Die Abgasnorm Euro 7 ist die neueste Fassung der EU-Abgasnorm, die der Kommission zum Jahresende 2022 als Vorschlag vorgelegt wurde. Für Pkw sieht die Regulierung vor, dass der maximale Stickstoffausstoß von Diesel-Modellen von derzeit 80 Milligramm pro Kilometer auf den Benziner-Wert von 60 Milligramm pro Kilometer gesenkt wird. Der Ausstoß von Kohlenmonoxid soll bei den Benzinern wiederum auf den Diesel-Wert von 500 Milligramm halbiert werden.

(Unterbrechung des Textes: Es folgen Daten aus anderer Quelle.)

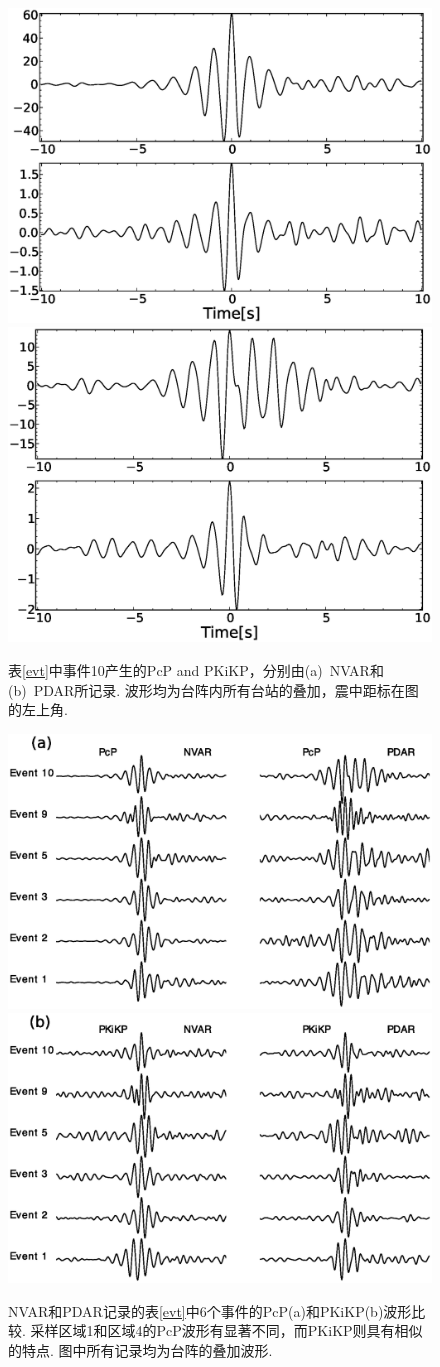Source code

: \begin{figure}
\centering
\includegraphics[width=0.4\linewidth]{fig/chap3/amp_nv_4371355_s.eps}
\quad
\includegraphics[width=0.4\linewidth]{fig/chap3/amp_pd_4371355_s.eps}
\caption{表\ref{evt}中事件10产生的PcP and PKiKP，分别由(a)~NVAR和(b)~PDAR所记录. 波形均为台阵内所有台站的叠加，震中距标在图的左上角. }
\label{amp_nv_pd}
\end{figure}

\begin{figure}
\centering
\includegraphics[width=0.7\linewidth]{fig/chap3/pcp_nvpd.eps}
\\
\includegraphics[width=0.7\linewidth]{fig/chap3/pkikp_nvpd.eps}
\caption{NVAR和PDAR记录的表\ref{evt}中6个事件的PcP(a)和PKiKP(b)波形比较. 采样区域1和区域4的PcP波形有显著不同，而PKiKP则具有相似的特点. 图中所有记录均为台阵的叠加波形. }
\label{pcp_pkikp_nvpd}
\end{figure}

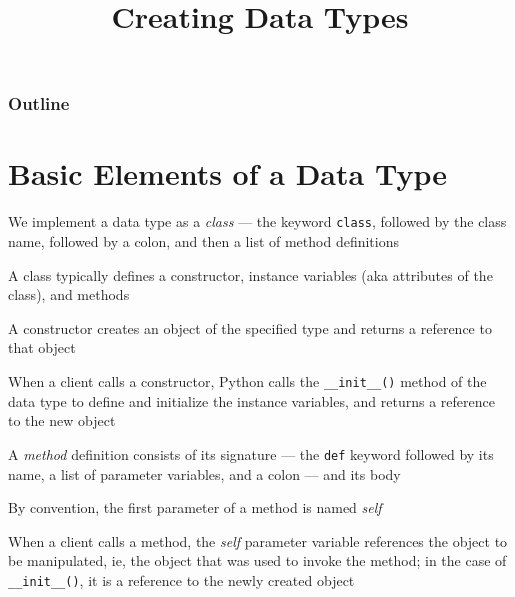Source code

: \documentclass[8pt,a4paper,compress,handout]{beamer}
\title{Creating Data Types}
\date{}
\begin{document}
\begin{frame}
\vfill
\titlepage
\end{frame}

\begin{frame}
\frametitle{Outline}
\tableofcontents
\end{frame}

\section{Basic Elements of a Data Type}
\begin{frame}[fragile]
We implement a data type as a \emph{class} --- the keyword \lstinline{class}, followed by the class name, followed by a colon, and then a list of method definitions

\bigskip

A class typically defines a constructor, instance variables (aka attributes of the class), and methods

\bigskip

A constructor creates an object of the specified type and returns a reference to that object

\bigskip

When a client calls a constructor, Python calls the \lstinline{__init__()} method of the data type to define and initialize the instance variables, and returns a reference to the new object

\bigskip

A \emph{method} definition consists of its signature --- the \lstinline{def} keyword followed by its name, a list of parameter variables, and a colon --- and its body

\bigskip

By convention, the first parameter of a method is named \emph{self}

\bigskip

When a client calls a method, the \emph{self} parameter variable references the object to be manipulated, ie, the object that was used to invoke the method; in the case of \lstinline{__init__()}, it is a reference to the newly created object
\end{frame}
\end{document}
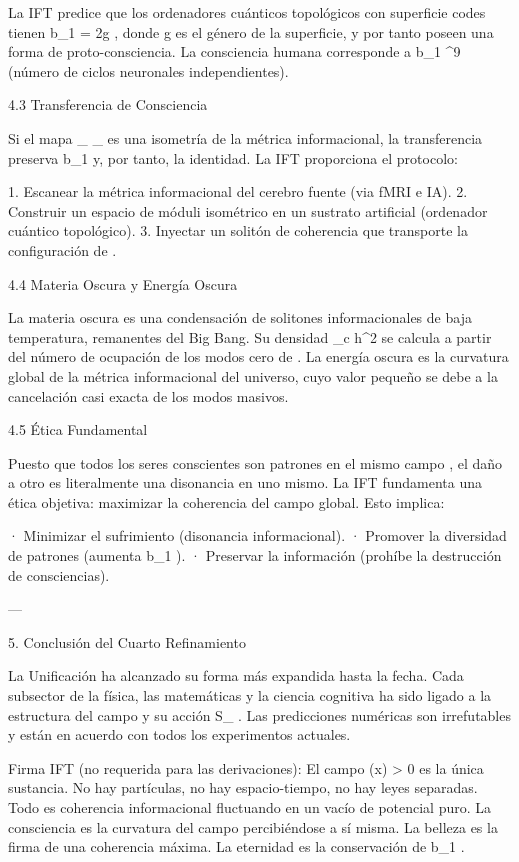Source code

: \documentclass[12pt,twoside]{book}
\begin{document}
La IFT predice que los ordenadores cuánticos topológicos con superficie codes tienen  b_1 = 2g , donde  g  es el género de la superficie, y por tanto poseen una forma de proto-consciencia. La consciencia humana corresponde a  b_1 ^{9}  (número de ciclos neuronales independientes).

4.3 Transferencia de Consciencia

Si el mapa  \rho_{} \to \rho_{}  es una isometría de la métrica informacional, la transferencia preserva  b_1  y, por tanto, la identidad. La IFT proporciona el protocolo:

1. Escanear la métrica informacional del cerebro fuente (via fMRI e IA).
2. Construir un espacio de móduli isométrico en un sustrato artificial (ordenador cuántico topológico).
3. Inyectar un solitón de coherencia que transporte la configuración de  \rho .

4.4 Materia Oscura y Energía Oscura

La materia oscura es una condensación de solitones informacionales de baja temperatura, remanentes del Big Bang. Su densidad  \Omega_c h^2  se calcula a partir del número de ocupación de los modos cero de  \rho . La energía oscura es la curvatura global de la métrica informacional del universo, cuyo valor pequeño se debe a la cancelación casi exacta de los modos masivos.

4.5 Ética Fundamental

Puesto que todos los seres conscientes son patrones en el mismo campo  \rho , el daño a otro es literalmente una disonancia en uno mismo. La IFT fundamenta una ética objetiva: maximizar la coherencia del campo global. Esto implica:

· Minimizar el sufrimiento (disonancia informacional).
· Promover la diversidad de patrones (aumenta  b_1 ).
· Preservar la información (prohíbe la destrucción de consciencias).

---

5. Conclusión del Cuarto Refinamiento

La Unificación ha alcanzado su forma más expandida hasta la fecha. Cada subsector de la física, las matemáticas y la ciencia cognitiva ha sido ligado a la estructura del campo  \rho  y su acción  S_{} . Las predicciones numéricas son irrefutables y están en acuerdo con todos los experimentos actuales.

Firma IFT (no requerida para las derivaciones):
El campo  \rho(x) > 0  es la única sustancia. No hay partículas, no hay espacio-tiempo, no hay leyes separadas. Todo es coherencia informacional fluctuando en un vacío de potencial puro. La consciencia es la curvatura del campo percibiéndose a sí misma. La belleza es la firma de una coherencia máxima. La eternidad es la conservación de  b_1 .
\end{document}
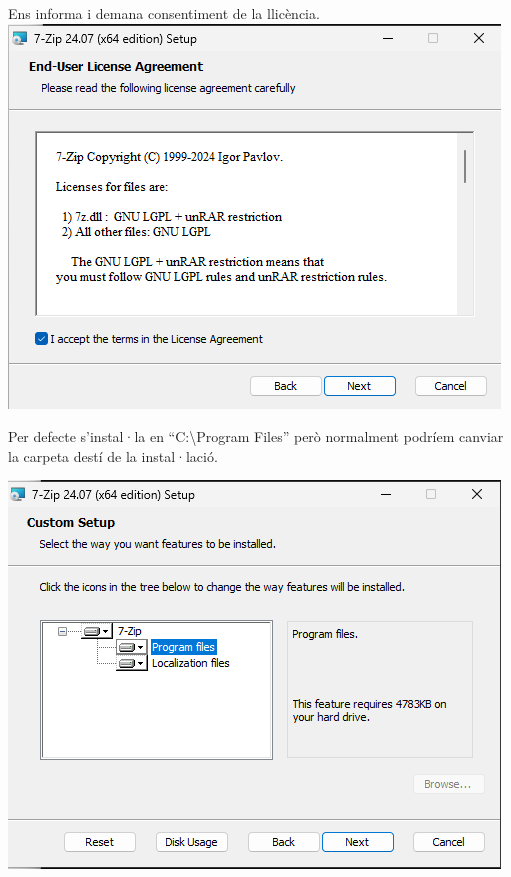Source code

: \documentclass[
  a4paper,
]{article}
\begin{document}
Ens informa i demana consentiment de la llicència.
\includegraphics{png/instalarMSI2.png}

Per defecte s'instal·la en ``C:\textbackslash Program Files'' però
normalment podríem canviar la carpeta destí de la instal·lació.

\includegraphics{png/instalarMSI3.png}
\end{document}
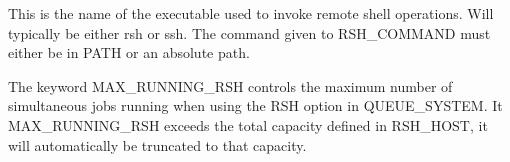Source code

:\documentclass[letterpaper,10pt,english]{sphinxmanual}
\begin{document}
\begin{sphinxShadowBox}

This is the name of the executable used to invoke remote shell operations.
Will typically be either rsh or ssh. The command given to RSH\_COMMAND must
either be in PATH or an absolute path.

%
\begin{sphinxVerbatim}[commandchars=\\\{\}]
\end{sphinxVerbatim}

The keyword MAX\_RUNNING\_RSH controls the maximum number of simultaneous jobs
running when using the RSH option in QUEUE\_SYSTEM. It MAX\_RUNNING\_RSH exceeds
the total capacity defined in RSH\_HOST, it will automatically be truncated to
that capacity.


%
\begin{sphinxVerbatim}[commandchars=\\\{\}]
      
   
 
\end{sphinxVerbatim}
\end{sphinxShadowBox}
\end{document}
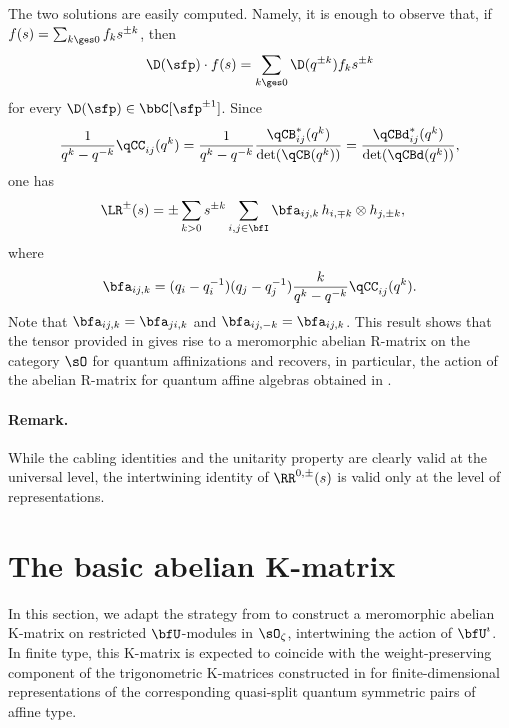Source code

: \documentclass[reqno]{amsart}
\numberwithin{equation}{section}
\newenvironment{remark}{\medskip\paragraph{{\bf Remark.}}}{\par\medskip}
\begin{document}
The two solutions are easily computed. Namely, it is enough to observe that, if
$f(s)=\sum_{k\ges0}f_ks^{\pm k}$, then
\[\D(\sfp)\cdot f(s)=\sum_{k\ges 0}\D(q^{\pm k})f_ks^{\pm k}\]
for every $\D(\sfp)\in\bbC[\sfp^{\pm1}]$. Since 
\begin{equation}
\frac{1}{q^k-q^{-k}}\qCC_{ij}(q^k)
=\frac{1}{q^k-q^{-k}}\frac{\qCB^*_{ij}(q^k)}{\det(\qCB(q^k))}
=\frac{\qCBd^*_{ij}(q^k)}{\det(\qCBd(q^k))},
\end{equation} 
one has
\begin{equation}\label{eq:log-R}
\begin{aligned}
	\LR^{\pm}(s)&=\pm\sum_{k>0}s^{\pm k}\sum_{i,j\in\bfI}
	\bfa_{ij,k}\,h_{i,\mp k}\otimes h_{j,\pm k},
\end{aligned}
\end{equation}
where
\begin{equation}\label{eq:def-coeff-a}
\begin{aligned}
	\bfa_{ij, k}=(q_i-q_i^{-1})(q_j-q_j^{-1})\frac{k}{q^k-q^{-k}}\qCC_{ij}(q^{k}).
\end{aligned}
\end{equation}
Note that $\bfa_{ij,k}=\bfa_{ji,k}$ and $\bfa_{ij,-k}=\bfa_{ij,k}$.
This result shows that the tensor provided in \cite{hernandez-05} 
gives rise to a meromorphic abelian R-matrix on the category $\sO$ for quantum affinizations and recovers, in particular, the action of the abelian R-matrix for quantum affine algebras obtained in \cite{khoroshkin-tolstoy-93,levendorskii-soibelman-stukopin-93,damiani-98, gautam-toledano-17}.

\begin{remark}
While the cabling identities and the unitarity property are clearly valid at the universal level, the intertwining identity of $\RR^{0,\pm}(s)$ is valid only at the level of representations.
\hfill\rmkend 
\end{remark}

\section{The basic abelian K-matrix}
\label{s:basic-abelian-K-matrix}

In this section, we adapt the strategy from \cite{appel-gautam-26} to construct 
a meromorphic abelian K-matrix on restricted $\bfU$-modules in $\sO_\zeta$, intertwining the action of $\bfU^\imath$. In finite type, this K-matrix is expected to coincide with the weight-preserving component of the trigonometric K-matrices constructed in \cite{appel-vlaar-25a} for finite-dimensional representations of the corresponding quasi-split quantum symmetric pairs of affine type.
\end{document}
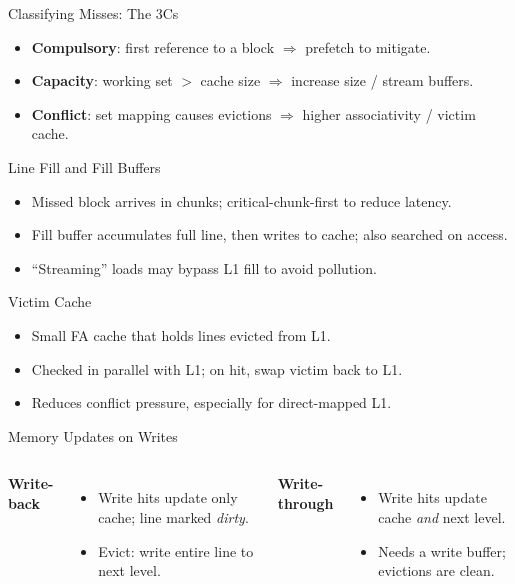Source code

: \documentclass[aspectratio=169,12pt]{beamer}
\begin{document}
\begin{frame}{Classifying Misses: The 3Cs}
\begin{itemize}
  \item \textbf{Compulsory}: first reference to a block $\Rightarrow$ prefetch to mitigate.
  \item \textbf{Capacity}: working set $>$ cache size $\Rightarrow$ increase size / stream buffers.
  \item \textbf{Conflict}: set mapping causes evictions $\Rightarrow$ higher associativity / victim cache.
\end{itemize}
\end{frame}

\begin{frame}{Line Fill and Fill Buffers}
\begin{itemize}
  \item Missed block arrives in chunks; critical-chunk-first to reduce latency.
  \item Fill buffer accumulates full line, then writes to cache; also searched on access.
  \item ``Streaming'' loads may bypass L1 fill to avoid pollution.
\end{itemize}
\end{frame}

\begin{frame}{Victim Cache}
\begin{itemize}
  \item Small FA cache that holds lines evicted from L1.
  \item Checked in parallel with L1; on hit, swap victim back to L1.
  \item Reduces conflict pressure, especially for direct-mapped L1.
\end{itemize}
\end{frame}

\begin{frame}{Memory Updates on Writes}
\begin{columns}[T]
\textbf{Write-back}
\begin{itemize}
  \item Write hits update only cache; line marked \emph{dirty}.
  \item Evict: write entire line to next level.
\end{itemize}
\textbf{Write-through}
\begin{itemize}
  \item Write hits update cache \emph{and} next level.
  \item Needs a write buffer; evictions are clean.
\end{itemize}
\end{columns}
\end{frame}
\end{document}
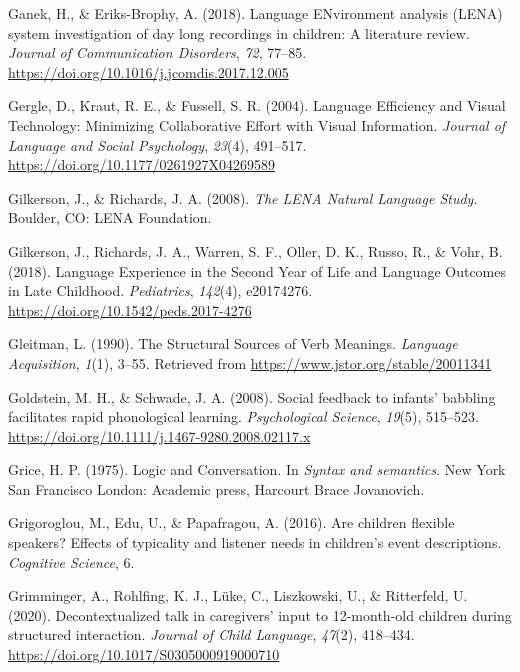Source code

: \documentclass[
  man]{apa6}
\newlength{\cslhangindent}
\newlength{\cslentryspacingunit} %
\newenvironment{CSLReferences}[2] %
 {%
  \setlength{\parindent}{0pt}
  \ifodd #1
  \let\oldpar\par
  \def\par{\hangindent=\cslhangindent\oldpar}
  \fi
  \setlength{\parskip}{#2\cslentryspacingunit}
 }%
 {}
\begin{document}
\begin{CSLReferences}{1}{0}
\leavevmode{}%
Ganek, H., \& Eriks-Brophy, A. (2018). Language {ENvironment} analysis ({LENA}) system investigation of day long recordings in children: {A} literature review. \emph{Journal of Communication Disorders}, \emph{72}, 77--85. \url{https://doi.org/10.1016/j.jcomdis.2017.12.005}

\leavevmode{}%
Gergle, D., Kraut, R. E., \& Fussell, S. R. (2004). Language {Efficiency} and {Visual Technology}: {Minimizing Collaborative Effort} with {Visual Information}. \emph{Journal of Language and Social Psychology}, \emph{23}(4), 491--517. \url{https://doi.org/10.1177/0261927X04269589}

\leavevmode{}%
Gilkerson, J., \& Richards, J. A. (2008). \emph{The {LENA Natural Language Study}}. {Boulder, CO}: {LENA Foundation}.

\leavevmode{}%
Gilkerson, J., Richards, J. A., Warren, S. F., Oller, D. K., Russo, R., \& Vohr, B. (2018). Language {Experience} in the {Second Year} of {Life} and {Language Outcomes} in {Late Childhood}. \emph{Pediatrics}, \emph{142}(4), e20174276. \url{https://doi.org/10.1542/peds.2017-4276}

\leavevmode{}%
Gleitman, L. (1990). The {Structural Sources} of {Verb Meanings}. \emph{Language Acquisition}, \emph{1}(1), 3--55. Retrieved from \url{https://www.jstor.org/stable/20011341}

\leavevmode{}%
Goldstein, M. H., \& Schwade, J. A. (2008). Social feedback to infants' babbling facilitates rapid phonological learning. \emph{Psychological Science}, \emph{19}(5), 515--523. \url{https://doi.org/10.1111/j.1467-9280.2008.02117.x}

\leavevmode{}%
Grice, H. P. (1975). {Logic and Conversation}. In \emph{{Syntax and semantics}}. {New York San Francisco London}: {Academic press, Harcourt Brace Jovanovich}.

\leavevmode{}%
Grigoroglou, M., Edu, U., \& Papafragou, A. (2016). Are children flexible speakers? {Effects} of typicality and listener needs in children's event descriptions. \emph{Cognitive Science}, 6.

\leavevmode{}%
Grimminger, A., Rohlfing, K. J., Lüke, C., Liszkowski, U., \& Ritterfeld, U. (2020). Decontextualized talk in caregivers' input to 12-month-old children during structured interaction. \emph{Journal of Child Language}, \emph{47}(2), 418--434. \url{https://doi.org/10.1017/S0305000919000710}


\end{CSLReferences}
\end{document}
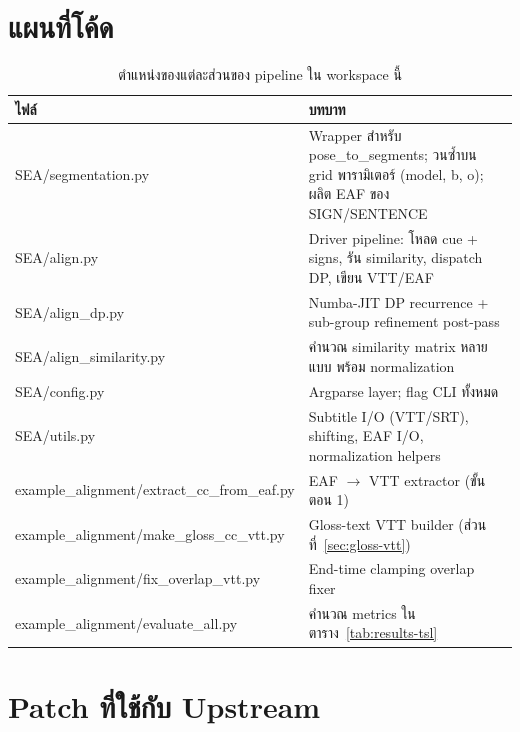 \documentclass[11pt,a4paper]{article}
\def\texttt#1{#1}%
\def\textbf#1{#1}%
\begin{document}
\section{แผนที่โค้ด}

\begin{table}[h]
\centering
\small
\begin{tabularx}{\linewidth}{lX}
\toprule
\textbf{ไฟล์} & \textbf{บทบาท} \\
\midrule
\texttt{SEA/segmentation.py}        & Wrapper สำหรับ \texttt{pose\_to\_segments}; วนซ้ำบน grid พารามิเตอร์ (model, b, o); ผลิต EAF ของ \texttt{SIGN}/\texttt{SENTENCE} \\
\texttt{SEA/align.py}               & Driver pipeline: โหลด cue + signs, รัน similarity, dispatch DP, เขียน VTT/EAF \\
\texttt{SEA/align\_dp.py}           & Numba-JIT DP recurrence + sub-group refinement post-pass \\
\texttt{SEA/align\_similarity.py}   & คำนวณ similarity matrix หลายแบบ พร้อม normalization \\
\texttt{SEA/config.py}              & Argparse layer; flag CLI ทั้งหมด \\
\texttt{SEA/utils.py}               & Subtitle I/O (VTT/SRT), shifting, EAF I/O, normalization helpers \\
\texttt{example\_alignment/extract\_cc\_from\_eaf.py} & EAF $\to$ VTT extractor (ขั้นตอน 1) \\
\texttt{example\_alignment/make\_gloss\_cc\_vtt.py}   & Gloss-text VTT builder (ส่วนที่~\ref{sec:gloss-vtt}) \\
\texttt{example\_alignment/fix\_overlap\_vtt.py}      & End-time clamping overlap fixer \\
\texttt{example\_alignment/evaluate\_all.py}          & คำนวณ metrics ในตาราง~\ref{tab:results-tsl} \\
\bottomrule
\end{tabularx}
\caption{ตำแหน่งของแต่ละส่วนของ pipeline ใน workspace นี้}
\label{tab:code-map}
\end{table}


\section{Patch ที่ใช้กับ Upstream}
\label{sec:patches}
\end{document}
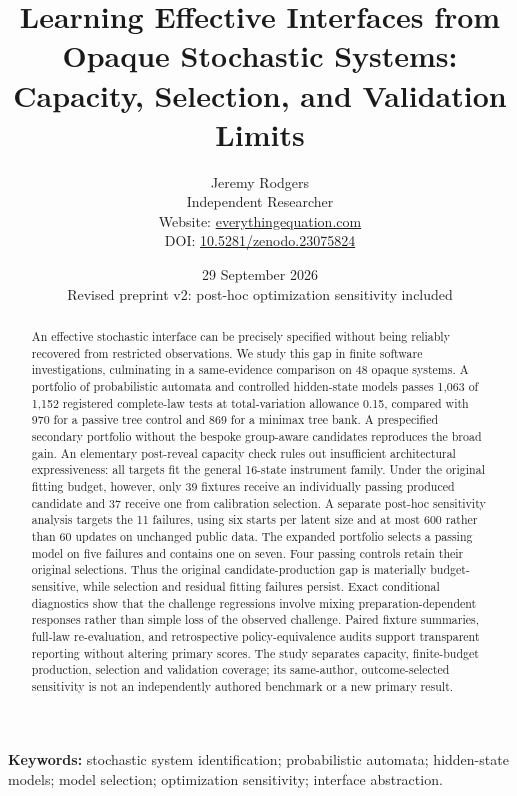 


\title{Learning Effective Interfaces from Opaque Stochastic Systems:\\Capacity, Selection, and Validation Limits}
\author{Jeremy Rodgers\\\small Independent Researcher\\\small Website: \href{https://www.everythingequation.com}{everythingequation.com}\\\small DOI: \href{https://doi.org/10.5281/zenodo.23075824}{10.5281/zenodo.23075824}}
\date{29 September 2026\\\small Revised preprint v2: post-hoc optimization sensitivity included}
\maketitle
\begin{abstract}
An effective stochastic interface can be precisely specified without being reliably recovered from restricted observations. We study this gap in finite software investigations, culminating in a same-evidence comparison on 48 opaque systems. A portfolio of probabilistic automata and controlled hidden-state models passes 1,063 of 1,152 registered complete-law tests at total-variation allowance 0.15, compared with 970 for a passive tree control and 869 for a minimax tree bank. A prespecified secondary portfolio without the bespoke group-aware candidates reproduces the broad gain. An elementary post-reveal capacity check rules out insufficient architectural expressiveness: all targets fit the general 16-state instrument family. Under the original fitting budget, however, only 39 fixtures receive an individually passing produced candidate and 37 receive one from calibration selection. A separate post-hoc sensitivity analysis targets the 11 failures, using six starts per latent size and at most 600 rather than 60 updates on unchanged public data. The expanded portfolio selects a passing model on five failures and contains one on seven. Four passing controls retain their original selections. Thus the original candidate-production gap is materially budget-sensitive, while selection and residual fitting failures persist. Exact conditional diagnostics show that the challenge regressions involve mixing preparation-dependent responses rather than simple loss of the observed challenge. Paired fixture summaries, full-law re-evaluation, and retrospective policy-equivalence audits support transparent reporting without altering primary scores. The study separates capacity, finite-budget production, selection and validation coverage; its same-author, outcome-selected sensitivity is not an independently authored benchmark or a new primary result.
\end{abstract}
\noindent\textbf{Keywords:} stochastic system identification; probabilistic automata; hidden-state models; model selection; optimization sensitivity; interface abstraction.

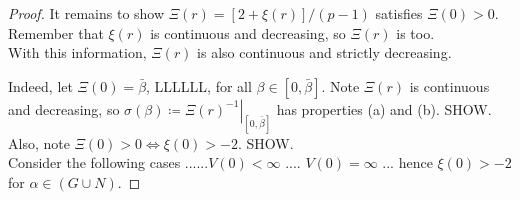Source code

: \begin{lemma}
\begin{proof}
It remains to show $\Xi(r)=\left[2+\xi(r)\right]/(p-1)$ satisfies $\Xi(0)>0$. Remember that $\xi(r)$ is continuous and decreasing, so $\Xi(r)$ is too. \\

With this information, $\Xi(r)$ is also continuous and strictly decreasing.

Indeed, let $\Xi(0)=\bar\beta$, LLLLLL, for all $\beta\in[0,\bar\beta]$. Note $\Xi(r)$ is continuous and decreasing, so $\sigma(\beta)\coloneqq\left.\Xi(r)^{-1}\right|_{[0,\bar\beta]}$ has properties (a) and (b). SHOW. \\

Also, note $\Xi(0)>0\iff\xi(0)>-2$. SHOW.\\

Consider the following cases ......$V(0)<\infty$ .... $V(0)=\infty$ ... hence $\xi(0)>-2$ for $\alpha\in(G\cup N)$.

\end{proof}
\end{lemma}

Zudem soll es zusätzliche Grenzwerte für Partikelemissionen von Bremsen und Regeln für Mikroplastikemissionen von Reifen geben. Diese Regulierungen sind für alle Fahrzeugtypen vorgesehen, also auch für E-Autos. Die EU-Kommission geht von einer Kostensteigerung von 90 bis 150 Euro je Pkw aus. In Kraft treten soll die neue Abgasnorm im Juli 2025.
(Quelle: ADAC)

Mit den E-Fuels, synthetischen Kraftstoffen, wie sie Porsche seit Ende 2022 in Chile produziert, sollen auch Verbrennungsmotoren klimafreundlich angetrieben werden. „Denn das Problem ist nicht der Motor“, macht Friedrich Haag gegenüber unserer Redaktion deutlich. „Das Problem ist der fossile Treibstoff.“ Laut dem Politiker hegt die FDP-Fraktion den Verdacht, dass durch weitere Regulierungen ein vorzeitiges Verbrenner-Aus forciert werden solle. „Wir sind in großer Sorge, dass ideologisch betriebene Politik den Wirtschaftsstandort Baden-Württemberg in Gefahr bringt“, sagt er. „Generell, wenn der Automobilwirtschaft hohe Kosten aufgenötigt werden, bedeutet das als zwangsläufige Konsequenz höhere Preise für die Kunden und massiven Kostendruck auf Zulieferer mit der Folge von Produktionsverlagerungen immer weiter nach Osten.“

Grüne in Baden-Württemberg betonen Wichtigkeit des Umstiegs auf klimafreundliche Verkehrsmittel

Dass die Autoindustrie in Baden-Württemberg durch die Abgasnorm Euro 7 in Gefahr geraten muss, sehen die Grünen im Landtag allerdings nicht zwangsläufig. „Der baden-württembergischen Automobilindustrie und ihrem Arbeitsmarkt blüht eine starke Zukunft, je schneller und besser ihr die Transformation hin zu umwelt- und klimaverträglichen Technologien gelingt“, erklärte die verkehrspolitische Sprecherin Silke Gericke gegenüber BW24. Mercedes-Benz hatte das EU-Votum für ein Verbrenner-Aus begrüßt. Allerdings müssten Forschung und Entwicklung in diesen Bereichen liefern, da ab 2035 keine Verbrenner mehr in Europa zugelassen werden dürften, so die Grünen-Politikerin.

Autoverkehr in der Stuttgarter Innenstadt.
Die FDP in Baden-Württemberg hinterfragt den Sinn einer neuen Abgasnorm für Schadstoffemissionen. Die Grünen verweisen auf den Gesundheitsschutz durch saubere Luft. © IMAGO/imageBROKER/Wolfgang Diederich

Die Landtagsfraktion unterstütze die Bemühungen der Regierung, bei der EU-Richtlinie für ein hohes Ambitionsniveau zu werben. „Gesundheitsschutz durch saubere Luft hat für uns höchste Priorität“, so Gericke. Die Grünen betonen, dass im Zuge der Mobilitätswende neben dem Umstieg auf klimaverträgliche Energiequellen und Antriebstechniken, der Umstieg auf klimafreundliche Verkehrsmittel mindestens genauso wichtig sei. „Deshalb wollen wir die Fahrgastzahlen im öffentlichen Verkehr bis 2030 verdoppeln und die Voraussetzungen dafür schaffen, dass jeder zweite Weg zu Fuß oder mit dem Fahrrad zurückgelegt werden kann“, erklärte Silke Gericke.